Now, as the 2013 ski season approaches, Kent has published a book about Black Mountain. Writing a book is nothing new to Kent; he has 12 books to his name about topics ranging from writing instructions to his experiences as a high school soccer coach.
However, Kent said that “Words for a Mountain,” first released on Tuesday, was the first time he had finished a book so quickly.
“Normally, it takes me between a year-and-a-half and five years to write a book,” he said with a laugh, “but whereas my new book is so short, I was able to finish it quickly.
“The book became a little bit consuming throughout my summer,” he said. “I didn’t have a deadline to complete it, and it would just captivate me at lunchtime, or nighttime, or in between my work.”
“Words for a Mountain” is an 84-page letter to Black Mountain, though Kent said he “didn’t want to seem corny.”
“I won’t say love letter, but it’s certainly a tribute to the mountain and how important it is to the community,” he said.
The book contains a little bit of everything, including photographs from the 1930s and ’40s, essays reflecting on his connection to the mountain, poems and a section in the middle where readers can try their hand at writing their own poem about what Black Mountain means to them.
There’s even a “historical trivia quiz” in the back of the book, complete with answers.
“It’s a book with a little bit of everything, as far as Black Mountain goes,” Kent said. “I know that not everyone out there is as connected to the mountain as others but I think that people will still enjoy thumbing through the pages.”

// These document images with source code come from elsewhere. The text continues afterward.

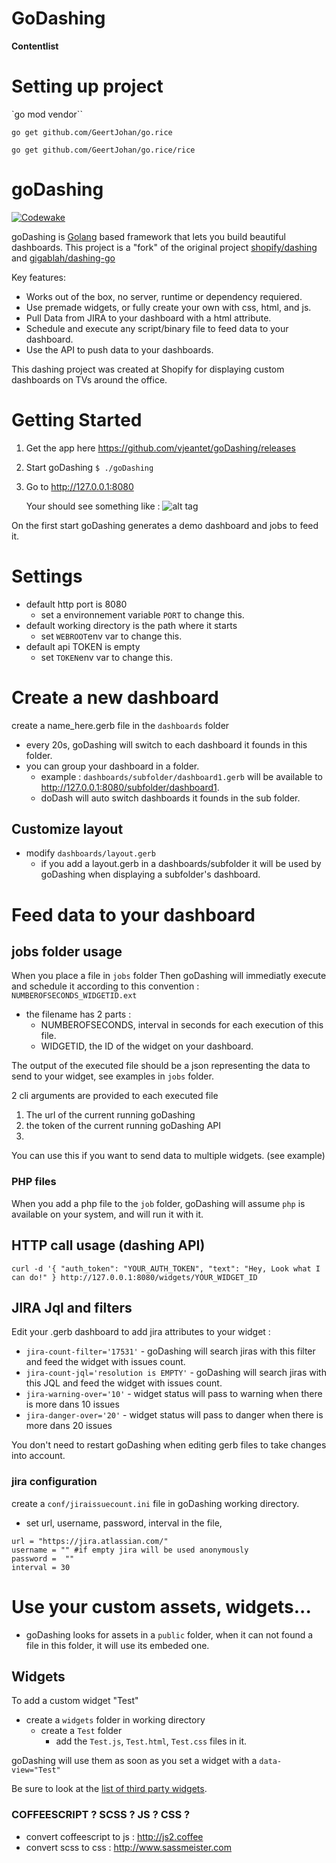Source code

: # GoDashing

**Contentlist**  

# Setting up project
`go mod vendor``

`go get github.com/GeertJohan/go.rice`

`go get github.com/GeertJohan/go.rice/rice`



goDashing
==========

[![Codewake](https://www.codewake.com/badges/ask_question_flat_square.svg)](https://www.codewake.com/p/godashing)

goDashing is [Golang][1] based framework that lets you build beautiful dashboards.
This project is a "fork" of the original project [shopify/dashing][2] and [gigablah/dashing-go][3]

Key features:

* Works out of the box, no server, runtime or dependency requiered.
* Use premade widgets, or fully create your own with css, html, and js.
* Pull Data from JIRA to your dashboard with a html attribute.
* Schedule and execute any script/binary file to feed data to your dashboard.
* Use the API to push data to your dashboards.

This dashing project was created at Shopify for displaying custom dashboards on TVs around the office.

# Getting Started
1. Get the app here https://github.com/vjeantet/goDashing/releases
2. Start goDashing   ```$ ./goDashing```
3. Go to http://127.0.0.1:8080

	Your should see something like : 
	![alt tag](https://raw.githubusercontent.com/vjeantet/goDashing/master/screenshot.png)	


On the first start goDashing generates a demo dashboard and jobs to feed it.

# Settings
* default http port is 8080
	* set a environnement variable ```PORT``` to change this.
* default working directory is the path where it starts
	* set ```WEBROOT```env var to change this.
* default api TOKEN is empty
	* set ```TOKEN```env var to change this.


# Create a new dashboard
create a name_here.gerb file in the ```dashboards``` folder

* every 20s, goDashing will switch to each dashboard it founds in this folder.
* you can group your dashboard in a folder.
	* example : ```dashboards/subfolder/dashboard1.gerb```  will be available to http://127.0.0.1:8080/subfolder/dashboard1. 
	* doDash will auto switch dashboards it founds in the sub folder.

## Customize layout
* modify ```dashboards/layout.gerb```
	* if you add a layout.gerb in a dashboards/subfolder it will be used by goDashing when displaying a subfolder's dashboard.


# Feed data to your dashboard

## jobs folder usage
When you place a file in ```jobs``` folder Then goDashing will immediatly execute and schedule it according to this convention : ```NUMBEROFSECONDS_WIDGETID.ext```
* the filename has 2 parts :
	* NUMBEROFSECONDS,  interval in seconds for each execution of this file.
	* WIDGETID, the ID of the widget on your dashboard.

The output of the executed file should be a json representing the data to send to your widget, see examples in ```jobs``` folder.

2 cli arguments are provided to each executed file
1. The url of the current running goDashing
2. the token of the current running goDashing API
3. 
You can use this if you want to send data to multiple widgets. (see example)

### PHP files
When you add a php file to the ```job``` folder, goDashing will  assume ```php``` is available on your system, and will run it with it.

## HTTP call usage (dashing API)
```
curl -d '{ "auth_token": "YOUR_AUTH_TOKEN", "text": "Hey, Look what I can do!" } http://127.0.0.1:8080/widgets/YOUR_WIDGET_ID
```


## JIRA Jql and filters
Edit your .gerb dashboard to add jira attributes to your widget :

* ```jira-count-filter='17531'``` - goDashing will search jiras with this filter and feed the widget with issues count.
* ```jira-count-jql='resolution is EMPTY'``` - goDashing will search jiras with this JQL and feed the widget with issues count.
* ```jira-warning-over='10'``` - widget status will pass to warning when there is more dans 10 issues
* ```jira-danger-over='20'``` - widget status will pass to danger when there is more dans 20 issues

You don't need to restart goDashing when editing gerb files to take changes into account.

### jira configuration
create a ```conf/jiraissuecount.ini``` file in goDashing working directory.
* set url, username, password, interval in the file, 

```
url = "https://jira.atlassian.com/"
username = "" #if empty jira will be used anonymously
password =  ""
interval = 30
```


# Use your custom assets, widgets...
* goDashing looks for assets in a ```public``` folder, when it can not found a file in this folder, it will use its embeded one.

## Widgets
To add a custom widget "Test"
* create a ```widgets``` folder in working directory
	* create a ```Test``` folder
		* add the ```Test.js```, ```Test.html```, ```Test.css``` files in it.

goDashing will use them as soon as you set a widget with a ```data-view="Test"```

Be sure to look at the [list of third party widgets][4].


### COFFEESCRIPT ? SCSS ? JS ? CSS ?
* convert coffeescript to js : http://js2.coffee
* convert scss to css : http://www.sassmeister.com


[1]: http://golang.org
[2]: http://shopify.github.io/dashing
[3]: https://github.com/gigablah/dashing-go
[4]: https://github.com/Shopify/dashing/wiki/Additional-Widgets
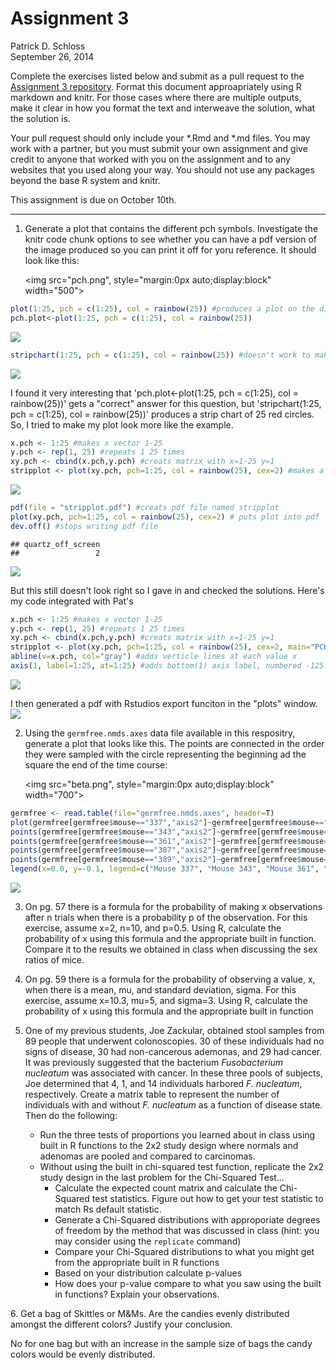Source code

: # Assignment 3
Patrick D. Schloss  
September 26, 2014  

Complete the exercises listed below and submit as a pull request to the [Assignment 3 repository](http://www.github.com/microbialinformatics/assignment03).  Format this document approapriately using R markdown and knitr. For those cases where there are multiple outputs, make it clear in how you format the text and interweave the solution, what the solution is.

Your pull request should only include your *.Rmd and *.md files. You may work with a partner, but you must submit your own assignment and give credit to anyone that worked with you on the assignment and to any websites that you used along your way. You should not use any packages beyond the base R system and knitr.

This assignment is due on October 10th.

------

1.  Generate a plot that contains the different pch symbols. Investigate the knitr code chunk options to see whether you can have a pdf version of the image produced so you can print it off for yoru reference. It should look like this:

    <img src="pch.png", style="margin:0px auto;display:block" width="500">
    

```r
plot(1:25, pch = c(1:25), col = rainbow(25)) #produces a plot on the diagonal with 25 pch symbols in rainbow colors
pch.plot<-plot(1:25, pch = c(1:25), col = rainbow(25))
```

![](README.mkdanswers_files/figure-html/unnamed-chunk-1-1.png) 

```r
stripchart(1:25, pch = c(1:25), col = rainbow(25)) #doesn't work to make plot that looks like Pat's, but is stripchart as opposed to plot
```

![](README.mkdanswers_files/figure-html/unnamed-chunk-1-2.png) 

I found it very interesting that 'pch.plot<-plot(1:25, pch = c(1:25), col = rainbow(25))' gets a "correct" answer for this question, but 'stripchart(1:25, pch = c(1:25), col = rainbow(25))' produces a strip chart of 25 red circles. So, I tried to make my plot look more like the example.


```r
x.pch <- 1:25 #makes x vector 1-25
y.pch <- rep(1, 25) #repeats 1 25 times
xy.pch <- cbind(x.pch,y.pch) #creats matrix with x=1-25 y=1
stripplot <- plot(xy.pch, pch=1:25, col = rainbow(25), cex=2) #makes a plot that looks like Pat's example
```

![](README.mkdanswers_files/figure-html/unnamed-chunk-2-1.png) 

```r
pdf(file = "stripplot.pdf") #creats pdf file named stripplot
plot(xy.pch, pch=1:25, col = rainbow(25), cex=2) # puts plot into pdf
dev.off() #stops writing pdf file
```

```
## quartz_off_screen 
##                 2
```
<img src=stripplot.pdf>

But this still doesn't look right so I gave in and checked the solutions. Here's my code integrated with Pat's

```r
x.pch <- 1:25 #makes x vector 1-25
y.pch <- rep(1, 25) #repeats 1 25 times
xy.pch <- cbind(x.pch,y.pch) #creats matrix with x=1-25 y=1
stripplot <- plot(xy.pch, pch=1:25, col = rainbow(25), cex=2, main="PCH Symbols", xlab="PCH value", ylab="", axes=F) #makes a plot that looks more like Pat's example
abline(v=x.pch, col="gray") #adds verticle lines at each value x
axis(1, label=1:25, at=1:25) #adds bottom(1) axis label, numbered -125 with tick marks at1-25
```

![](README.mkdanswers_files/figure-html/unnamed-chunk-3-1.png) 

I then generated a pdf with Rstudios export funciton in the "plots" window.
<img src=pch.portrait.pdf>

2.  Using the `germfree.nmds.axes` data file available in this respositry, generate a plot that looks like this. The points are connected in the order they were sampled with the circle representing the beginning ad the square the end of the time course:

    <img src="beta.png", style="margin:0px auto;display:block" width="700">

```r
germfree <- read.table(file="germfree.nmds.axes", header=T)
plot(germfree[germfree$mouse=="337","axis2"]~germfree[germfree$mouse=="337","axis1"], col="black", pch=18, type="l")
points(germfree[germfree$mouse=="343","axis2"]~germfree[germfree$mouse=="343","axis1"], col="blue", pch=19, type="l")
points(germfree[germfree$mouse=="361","axis2"]~germfree[germfree$mouse=="361","axis1"], col="red", pch=20, type="l")
points(germfree[germfree$mouse=="387","axis2"]~germfree[germfree$mouse=="387","axis1"], col="green", pch=20, type="l")
points(germfree[germfree$mouse=="389","axis2"]~germfree[germfree$mouse=="389","axis1"], col="brown", pch=20, type="l")
legend(x=0.0, y=-0.1, legend=c("Mouse 337", "Mouse 343", "Mouse 361", "Mouse 387", "Mouse 389"), col=c("black", "blue", "red", "green", "brown"), lty=1, lwd=2)
```

![](README.mkdanswers_files/figure-html/unnamed-chunk-4-1.png) 

3.  On pg. 57 there is a formula for the probability of making x observations after n trials when there is a probability p of the observation.  For this exercise, assume x=2, n=10, and p=0.5.  Using R, calculate the probability of x using this formula and the appropriate built in function. Compare it to the results we obtained in class when discussing the sex ratios of mice.


4.  On pg. 59 there is a formula for the probability of observing a value, x, when there is a mean, mu, and standard deviation, sigma.  For this exercise, assume x=10.3, mu=5, and sigma=3.  Using R, calculate the probability of x using this formula and the appropriate built in function


5.  One of my previous students, Joe Zackular, obtained stool samples from 89 people that underwent colonoscopies.  30 of these individuals had no signs of disease, 30 had non-cancerous ademonas, and 29 had cancer.  It was previously suggested that the bacterium *Fusobacterium nucleatum* was associated with cancer.  In these three pools of subjects, Joe determined that 4, 1, and 14 individuals harbored *F. nucleatum*, respectively. Create a matrix table to represent the number of individuals with and without _F. nucleatum_ as a function of disease state.  Then do the following:

    * Run the three tests of proportions you learned about in class using built in R  functions to the 2x2 study design where normals and adenomas are pooled and compared to carcinomas.
    * Without using the built in chi-squared test function, replicate the 2x2 study design in the last problem for the Chi-Squared Test...
      * Calculate the expected count matrix and calculate the Chi-Squared test statistics. Figure out how to get your test statistic to match Rs default statistic.
      *	Generate a Chi-Squared distributions with approporiate degrees of freedom by the method that was discussed in class (hint: you may consider using the `replicate` command)
      * Compare your Chi-Squared distributions to what you might get from the appropriate built in R functions
      * Based on your distribution calculate p-values
      * How does your p-value compare to what you saw using the built in functions? Explain your observations.


6\.  Get a bag of Skittles or M&Ms.  Are the candies evenly distributed amongst the different colors?  Justify your conclusion.

No for one bag but with an increase in the sample size of bags the candy colors would be evenly distributed.
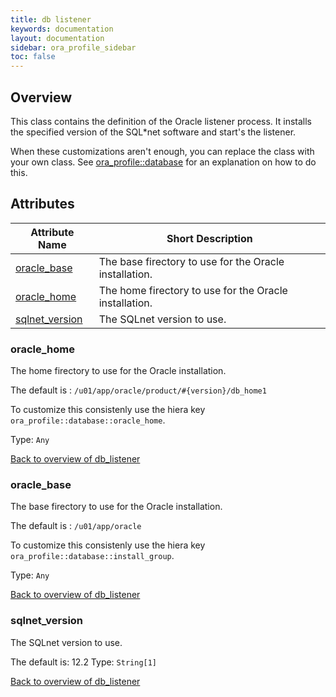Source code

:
 ```yaml
---
title: db listener
keywords: documentation
layout: documentation
sidebar: ora_profile_sidebar
toc: false
---
```

## Overview

This class contains the definition of the Oracle listener process. It installs the specified version of the SQL*net software and start's the listener.

When these customizations aren't enough, you can replace the class with your own class. See [ora_profile::database](./database.html) for an explanation on how to do this.





## Attributes



Attribute Name                                | Short Description                                      |
--------------------------------------------- | ------------------------------------------------------ |
[oracle_base](#db_listener_oracle_base)       | The base firectory to use for the Oracle installation. |
[oracle_home](#db_listener_oracle_home)       | The home firectory to use for the Oracle installation. |
[sqlnet_version](#db_listener_sqlnet_version) | The SQLnet version to use.                             |




### oracle_home<a name='db_listener_oracle_home'>

The home firectory to use for the Oracle installation.

The default is : `/u01/app/oracle/product/#{version}/db_home1`

To customize this consistenly use the hiera key `ora_profile::database::oracle_home`.


Type: `Any`



[Back to overview of db_listener](#attributes)

### oracle_base<a name='db_listener_oracle_base'>

The base firectory to use for the Oracle installation.

The default is : `/u01/app/oracle`

To customize this consistenly use the hiera key `ora_profile::database::install_group`.


Type: `Any`



[Back to overview of db_listener](#attributes)

### sqlnet_version<a name='db_listener_sqlnet_version'>

The SQLnet version to use.

The default is: 12.2
Type: `String[1]`



[Back to overview of db_listener](#attributes)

The profits from sales of the book will go toward Black Mountain Ski Resort, Kent said.
By a vote of 497-939, townspeople on June 11 defeated an initiated article that requested $51,000 to fund the resort as a recreational resource. The money was to help carry the ski area through the summer, get it ready for winter and pay wages for three employees.
Since voters shot down the initiated article, the ownership of Black Mountain has changed hands, from the Maine Winter Sports Center to the Black Mountain Ski Resort Board of Directors, and several fundraising efforts have bloomed in the region, including a bottle drive, a 5K run and a series of drives on fundraising websites.
“I’m hoping that the book will eventually become more than just a fundraiser,” Kent said. “I’d like to see it become a rallying point and an example of how other small ski areas can help themselves if their funding is cut.”
Kent said when he first heard about how Black Mountain did not receive any funding from the town, his first thought was that the community “would find a way to keep the mountain going.”
“I was program director for Black Mountain around 1979 or 1980, and there was one year where we didn’t get any snow,” Kent said. “I ended up getting laid off that year and the mountain didn’t open. However, we came back from that and found a way to open it.
“People understand the impact that the mountain has to the community. When I heard that the Maine Winter Sports Center wouldn’t be opening the mountain, I just thought, ‘The great people in this community will find a way to get it open,’” he said.
“As we all saw,” Kent said, “the people who grew up near the mountain and even people from far away stepped up and helped open the mountain again. It just goes to show you that when people come here, they fall in love with not just the River Valley community, but their winters as well.”
Monica Wood, author of “When We Were Kennedys,” wrote the foreword for Kent’s book. Kent and Wood have known each other for 35 years, when Kent and Wood attended Rumford High School and Mexico High School, respectively.
“Monica was not a skier, but she said she would write the foreword for my book,” Kent said. “She knows that Black Mountain is an important piece of the community’s fabric.”
Even with no snow on the mountain, Kent, who splits his time between his home in Rumford and an apartment in Orono, said he still tries to get up to Black Mountain “three or four times a week” to walk the trails with his dog.
“The mountain means a lot to us in the River Valley area,” he said. “It’s heartwarming to see a small mill town coming together like this, rolling up their sleeves and doing what needs to be done to save the mountain.”
Kent’s book may be purchased at Amazon.com.